Paolo Sorrentino uno dei fattori pro
A favore della vittoria gioca un ruolo importante il fatto che il film è una storia di origini; nello specifico, quelle del regista stesso che, ironia della sorte, va a motivare artisticamente anche il ringraziamento che fece a Maradona alla premiazione nel 2014. Un film di formazione quindi che, per giunta, ha una matrice specificamente italiana (tutti i film che consentono agli amici oltreoceano di scoprire di più sul nostro paese sono di base molto apprezzati). Anche nel caso de La grande bellezza si andava, in un certo qual modo, a descrivere tratti caratteristici (e decadenti) dell’Italia con, tuttavia, un intento più critico. Nel caso di È stata la mano di Dio il piglio è nettamente più celebrativo e anche la regia stessa ne ha beneficiato (risultando più pacata, diretta ed emotiva). Per questi motivi il film ha infine ricevuto l’endorsement di un gigante come Robert De Niro che ha lodato la capacità di Sorrentino di dipingere fedelmente una città intera, arrivando anche a dichiararsi “toccato” dall’opera.

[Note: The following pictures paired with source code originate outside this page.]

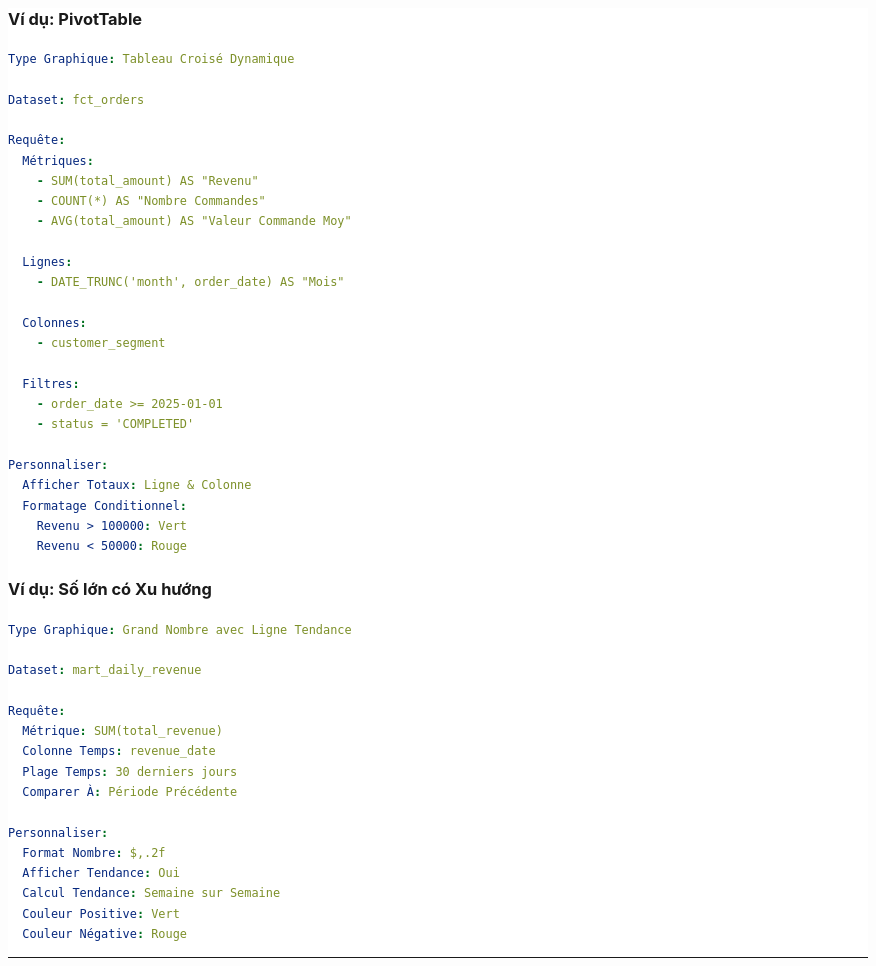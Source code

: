### Ví dụ: PivotTable

```yaml
Type Graphique: Tableau Croisé Dynamique

Dataset: fct_orders

Requête:
  Métriques:
    - SUM(total_amount) AS "Revenu"
    - COUNT(*) AS "Nombre Commandes"
    - AVG(total_amount) AS "Valeur Commande Moy"
  
  Lignes:
    - DATE_TRUNC('month', order_date) AS "Mois"
  
  Colonnes:
    - customer_segment
  
  Filtres:
    - order_date >= 2025-01-01
    - status = 'COMPLETED'

Personnaliser:
  Afficher Totaux: Ligne & Colonne
  Formatage Conditionnel:
    Revenu > 100000: Vert
    Revenu < 50000: Rouge
```

### Ví dụ: Số lớn có Xu hướng

```yaml
Type Graphique: Grand Nombre avec Ligne Tendance

Dataset: mart_daily_revenue

Requête:
  Métrique: SUM(total_revenue)
  Colonne Temps: revenue_date
  Plage Temps: 30 derniers jours
  Comparer À: Période Précédente

Personnaliser:
  Format Nombre: $,.2f
  Afficher Tendance: Oui
  Calcul Tendance: Semaine sur Semaine
  Couleur Positive: Vert
  Couleur Négative: Rouge
```

---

È stata la mano di Dio – fattori contrari
Se alcuni degli altri film candidati nella medesima categoria non costituiscono una concreta minaccia (partendo da un’esperienza minore e un seguito statunitense più basso) lo stesso non può dirsi di Drive my car, film giapponese di Ryusuke Hamaguchi che ha ricevuto molte candidature (alcune anche inaspettate). Quest’ultimo, a differenza dell’opera di Sorrentino, ha anche vinto ai Golden Globe, altro motivo per cui il film giapponese può sembrare più avanti in fatto di apprezzamento artistico (in molti considerano i premi appena citati come un preludio sincero agli Oscar). Infine, si può asserire che (proprio per la diversità rispetto a La grande bellezza) l’intento di È stata la mano di Dio è sicuramente più emotivo ma anche di minor impatto. Nel 2014 Sorrentino ci aveva deliziato, e sorpreso, con un effetto scenico molto forte; stavolta, invece, il regista ha dimostrato grande sensibilità ma il prodotto stesso è meno d’impatto rispetto alla sua opera precedente.